# LINK PREDICTION

## NODE2VEC

In [10]:
import pandas as pd
import networkx as nx
import numpy as np
from node2vec import Node2Vec
import random
from sklearn.linear_model import LogisticRegression
from sklearn.metrics import accuracy_score, roc_auc_score
from sklearn.preprocessing import OneHotEncoder

# Load country data
file_path = "./data/country.csv"
df = pd.read_csv(file_path)

# Extract country names
countries = list(df['value'])

# Create directed graph
G = nx.DiGraph()
for country in countries:
    last_letter = country[-1].lower()
    for other_country in countries:
        if other_country[0].lower() == last_letter and country != other_country:
            G.add_edge(country, other_country)

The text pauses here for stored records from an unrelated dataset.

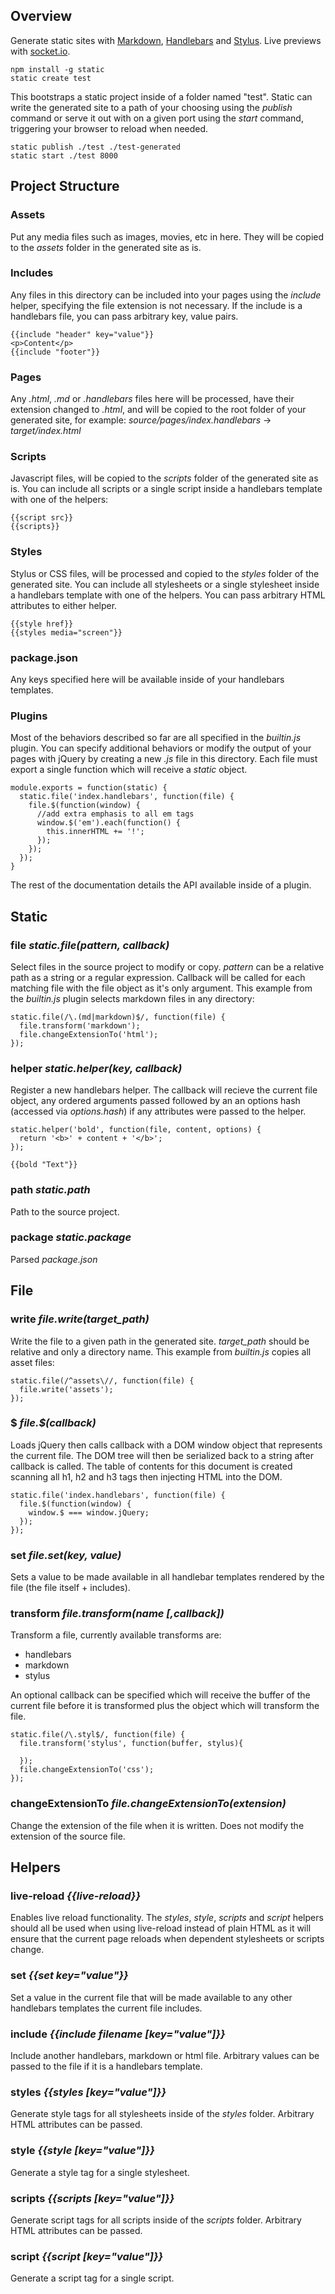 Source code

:
## Overview

Generate static sites with [Markdown](http://daringfireball.net/projects/markdown/), [Handlebars](http://www.handlebarsjs.com/) and [Stylus](http://learnboost.github.com/stylus/). Live previews with [socket.io](http://socket.io/).

    npm install -g static
    static create test

This bootstraps a static project inside of a folder named "test". Static can write the generated site to a path of your choosing using the *publish* command or serve it out with on a given port using the *start* command, triggering your browser to reload when needed.

    static publish ./test ./test-generated
    static start ./test 8000

## Project Structure

### Assets

Put any media files such as images, movies, etc in here. They will be copied to the *assets* folder in the generated site as is.

### Includes

Any files in this directory can be included into your pages using the *include* helper, specifying the file extension is not necessary. If the include is a handlebars file, you can pass arbitrary key, value pairs.

    {{include "header" key="value"}}
    <p>Content</p>
    {{include "footer"}}

### Pages

Any *.html*, *.md* or *.handlebars* files here will be processed, have their extension changed to *.html*, and will be copied to the root folder of your generated site, for example: *source/pages/index.handlebars* -> *target/index.html*

### Scripts

Javascript files, will be copied to the *scripts* folder of the generated site as is. You can include all scripts or a single script inside a handlebars template with one of the helpers:

    {{script src}}
    {{scripts}}

### Styles

Stylus or CSS files, will be processed and copied to the *styles* folder of the generated site. You can include all stylesheets or a single stylesheet inside a handlebars template with one of the helpers. You can pass arbitrary HTML attributes to either helper.

    {{style href}}
    {{styles media="screen"}}

### package.json

Any keys specified here will be available inside of your handlebars templates.

### Plugins

Most of the behaviors described so far are all specified in the *builtin.js* plugin. You can specify additional behaviors or modify the output of your pages with jQuery by creating a new *.js* file in this directory. Each file must export a single function which will receive a *static* object.

    module.exports = function(static) {
      static.file('index.handlebars', function(file) {
        file.$(function(window) {
          //add extra emphasis to all em tags
          window.$('em').each(function() {
            this.innerHTML += '!';
          });
        });
      });
    }

The rest of the documentation details the API available inside of a plugin.

## Static

### file *static.file(pattern, callback)*

Select files in the source project to modify or copy. *pattern* can be a relative path as a string or a regular expression. Callback will be called for each matching file with the file object as it's only argument. This example from the *builtin.js* plugin selects markdown files in any directory:

    static.file(/\.(md|markdown)$/, function(file) {
      file.transform('markdown');
      file.changeExtensionTo('html');
    });

### helper *static.helper(key, callback)*

Register a new handlebars helper. The callback will recieve the current file object, any ordered arguments passed followed by an an options hash (accessed via *options.hash*) if any attributes were passed to the helper.

    static.helper('bold', function(file, content, options) {
      return '<b>' + content + '</b>';
    }); 

    {{bold "Text"}}

### path *static.path*

Path to the source project.

### package *static.package*

Parsed *package.json*

## File

### write *file.write(target_path)*

Write the file to a given path in the generated site. *target_path* should be relative and only a directory name. This example from *builtin.js* copies all asset files:

    static.file(/^assets\//, function(file) {
      file.write('assets');
    });

### $ *file.$(callback)*

Loads jQuery then calls callback with a DOM window object that represents the current file. The DOM tree will then be serialized back to a string after callback is called. The table of contents for this document is created scanning all h1, h2 and h3 tags then injecting HTML into the DOM.

    static.file('index.handlebars', function(file) {
      file.$(function(window) {
        window.$ === window.jQuery;
      });
    });

### set *file.set(key, value)*

Sets a value to be made available in all handlebar templates rendered by the file (the file itself + includes).

### transform *file.transform(name [,callback])*

Transform a file, currently available transforms are:

- handlebars
- markdown
- stylus

An optional callback can be specified which will receive the buffer of the current file before it is transformed plus the object which will transform the file.

    static.file(/\.styl$/, function(file) {
      file.transform('stylus', function(buffer, stylus){
        
      });
      file.changeExtensionTo('css');
    });

### changeExtensionTo *file.changeExtensionTo(extension)*

Change the extension of the file when it is written. Does not modify the extension of the source file.

## Helpers

### live-reload *{{live-reload}}*

Enables live reload functionality. The *styles*, *style*, *scripts* and *script* helpers should all be used when using live-reload instead of plain HTML as it will ensure that the current page reloads when dependent stylesheets or scripts change.

### set *{{set key="value"}}*

Set a value in the current file that will be made available to any other handlebars templates the current file includes.

### include *{{include filename [key="value"]}}*

Include another handlebars, markdown or html file. Arbitrary values can be passed to the file if it is a handlebars template.

### styles *{{styles [key="value"]}}*

Generate style tags for all stylesheets inside of the *styles* folder. Arbitrary HTML attributes can be passed.

### style *{{style [key="value"]}}*

Generate a style tag for a single stylesheet.

### scripts *{{scripts [key="value"]}}*

Generate script tags for all scripts inside of the *scripts* folder. Arbitrary HTML attributes can be passed.

### script *{{script [key="value"]}}*

Generate a script tag for a single script.
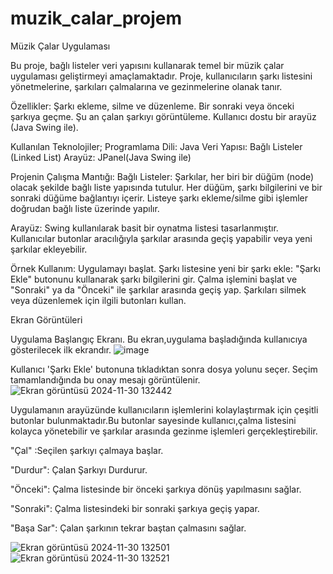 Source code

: # muzik_calar_projem
Müzik Çalar Uygulaması

Bu proje, bağlı listeler veri yapısını kullanarak temel bir müzik çalar uygulaması geliştirmeyi amaçlamaktadır. Proje, kullanıcıların şarkı listesini yönetmelerine, şarkıları çalmalarına ve gezinmelerine olanak tanır.


Özellikler:
Şarkı ekleme, silme ve düzenleme.
Bir sonraki veya önceki şarkıya geçme.
Şu an çalan şarkıyı görüntüleme.
Kullanıcı dostu bir arayüz (Java Swing ile).


Kullanılan Teknolojiler;
Programlama Dili: Java
Veri Yapısı: Bağlı Listeler (Linked List)
Arayüz: JPanel(Java Swing ile)


Projenin Çalışma Mantığı:
Bağlı Listeler: Şarkılar, her biri bir düğüm (node) olacak şekilde bağlı liste yapısında tutulur.
Her düğüm, şarkı bilgilerini ve bir sonraki düğüme bağlantıyı içerir.
Listeye şarkı ekleme/silme gibi işlemler doğrudan bağlı liste üzerinde yapılır.


Arayüz: Swing kullanılarak basit bir oynatma listesi tasarlanmıştır. Kullanıcılar butonlar aracılığıyla şarkılar arasında geçiş yapabilir veya yeni şarkılar ekleyebilir.


Örnek Kullanım: 
Uygulamayı başlat.
Şarkı listesine yeni bir şarkı ekle: "Şarkı Ekle" butonunu kullanarak şarkı bilgilerini gir.
Çalma işlemini başlat ve "Sonraki" ya da "Önceki" ile şarkılar arasında geçiş yap.
Şarkıları silmek veya düzenlemek için ilgili butonları kullan.


Ekran Görüntüleri


Uygulama Başlangıç Ekranı. Bu ekran,uygulama başladığında kullanıcıya gösterilecek ilk ekrandır.
![image](https://github.com/user-attachments/assets/0f8a2bbd-2148-4603-ba8d-4ecf1f57cb55)

Kullanıcı 'Şarkı Ekle' butonuna tıkladıktan sonra dosya yolunu seçer. Seçim tamamlandığında bu onay mesajı görüntülenir.
![Ekran görüntüsü 2024-11-30 132442](https://github.com/user-attachments/assets/7fef4973-d20a-4ba9-ab41-2f2b849f9783)

Uygulamanın arayüzünde kullanıcıların işlemlerini kolaylaştırmak için çeşitli butonlar bulunmaktadır.Bu butonlar sayesinde kullanıcı,çalma listesini kolayca yönetebilir ve şarkılar arasında gezinme işlemleri gerçekleştirebilir.

"Çal" :Seçilen şarkıyı çalmaya başlar.

"Durdur": Çalan Şarkıyı Durdurur.

"Önceki": Çalma listesinde bir önceki şarkıya dönüş yapılmasını sağlar.

"Sonraki": Çalma listesindeki bir sonraki şarkıya geçiş yapar.

"Başa Sar": Çalan şarkının tekrar baştan çalmasını sağlar.

![Ekran görüntüsü 2024-11-30 132501](https://github.com/user-attachments/assets/7dd47861-6824-4b2e-ac30-afba0463f2eb)
![Ekran görüntüsü 2024-11-30 132521](https://github.com/user-attachments/assets/a2c5707c-2a0a-4d00-8147-5c25bd620196)



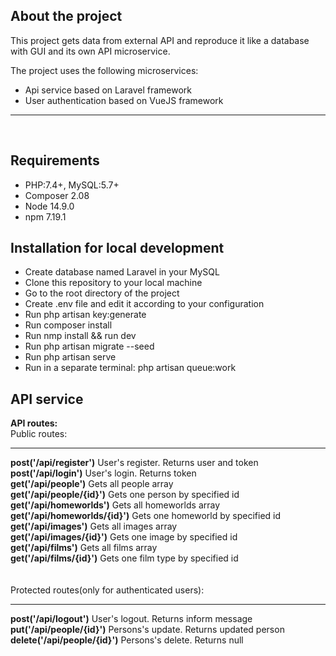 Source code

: <h2>About the project</h2>
This project gets data from external API and reproduce it like a database with GUI and its own API microservice. 

The project uses the following microservices:
<ul>
<li>Api service based on Laravel framework
<li>User authentication based on VueJS framework
</ul>
<hr>
<br>
<h2>Requirements</h2>
<ul>
<li> PHP:7.4+, MySQL:5.7+
<li> Composer 2.08
<li> Node 14.9.0
<li> npm 7.19.1
</ul>

<h2>Installation for local development</h2>
<ul>
<li>Create database named Laravel in your MySQL
<li>Clone this repository to your local machine
<li>Go to the root directory of the project
<li>Create .env file and edit it according to your configuration
<li>Run php artisan key:generate
<li>Run composer install
<li>Run nmp install && run dev
<li>Run php artisan migrate --seed
<li>Run php artisan serve
<li>Run in a separate terminal: php artisan queue:work
</ul>

<h2>API service</h2>
<b>API routes:</b>

<br>
Public routes:<br><hr>
<b>post('/api/register')</b> User's register. Returns user and token <br>
<b>post('/api/login')</b>  User's login. Returns token <br> 
<b>get('/api/people')</b> Gets all people array<br>
<b>get('/api/people/{id}')</b> Gets one person by specified id<br>
<b>get('/api/homeworlds')</b> Gets all homeworlds array<br>
<b>get('/api/homeworlds/{id}')</b> Gets one homeworld by specified id<br>
<b>get('/api/images')</b> Gets all images array<br>
<b>get('/api/images/{id}')</b> Gets one image by specified id<br>
<b>get('/api/films')</b> Gets all films array<br>
<b>get('/api/films/{id}')</b> Gets one film type by specified id<br>
<br><br>
Protected routes(only for authenticated users):<br><hr>
<b>post('/api/logout')</b>  User's logout. Returns inform message <br>
<b>put('/api/people/{id}')</b>  Persons's update. Returns updated person <br>
<b>delete('/api/people/{id}')</b>  Persons's delete. Returns null <br>
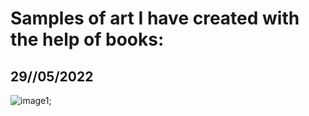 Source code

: # Samples of art I have created with the help of books:

## 29//05/2022 
![image1](image/rainbow-spec2.png); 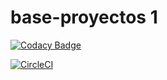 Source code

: # base-proyectos 1

[![Codacy Badge](https://app.codacy.com/project/badge/Grade/a18db5b32c4e482ba2e4925e2702c60b)](https://www.codacy.com/gh/Larfg/Lab-6-CVDS/dashboard?utm_source=github.com&amp;utm_medium=referral&amp;utm_content=Larfg/Lab-6-CVDS&amp;utm_campaign=Badge_Grade)

[![CircleCI](https://circleci.com/gh/PDSW-ECI/base-proyectos.svg?style=svg)](https://circleci.com/gh/PDSW-ECI/base-proyectos)
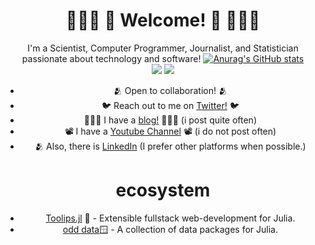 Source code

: <div align = "center">
  
# 🏳️‍⚧️🧬 🧮 Welcome! 🧮 🧬🏳️‍⚧️
I'm a Scientist, Computer Programmer, Journalist, and Statistician passionate about technology and software!
[![Anurag's GitHub stats](https://github-readme-stats.vercel.app/api?username=emmettgb)](https://github.com/anuraghazra/github-readme-stats) \
<img src = "https://github.com/emmettgb/emmett-stats/blob/master/generated/overview.svg"></img> <img src = "https://github.com/emmettgb/emmett-stats/blob/master/generated/languages.svg">
- 🫂 Open to collaboration! 🫂
- 🐦 Reach out to me on [Twitter!](https://twitter.com/emmettboudgie) 🐦
- 👨🏾‍💻 I have a [blog!](http://medium.com/@emmettgb) 👨🏾‍💻 (i post quite often)
- 📽️ I have a [Youtube Channel](https://www.youtube.com/channel/UCruzXIngBV2dlgjX1_HZRzw) 📽️ (i do not post often)
- 🫂 Also, there is [LinkedIn](https://www.linkedin.com/in/emmett-boudreau-828b2818a/) (I prefer other platforms when possible.)
# ecosystem
- [Toolips.jl](https://github.com/ChifiSource#standard-library) 🌷 - Extensible fullstack web-development for Julia.
- [odd data](https://github.com/ChifiSource#-odd-data-)🪟 - A collection of data packages for Julia.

# Step 1: Generate Node2Vec Embeddings
node2vec = Node2Vec(G, dimensions=64, walk_length=50, num_walks=200, workers=4)
model = node2vec.fit(window=10, min_count=1, batch_words=4)

# Get Node2Vec embedding for a node
def get_embedding(node):
    return model.wv[node] if node in model.wv else np.zeros(64)

# Step 2: One-Hot Encode First & Last Letters
letters = sorted(set([c[0].lower() for c in countries] + [c[-1].lower() for c in countries]))
letter_encoder = OneHotEncoder(sparse_output=False, categories=[letters, letters])

# Fit OneHotEncoder
letter_encoder.fit([[c[0].lower(), c[-1].lower()] for c in countries])

# Convert each country to (first_letter, last_letter) encoding
def get_letter_feature(country):
    return letter_encoder.transform([[country[0].lower(), country[-1].lower()]])[0]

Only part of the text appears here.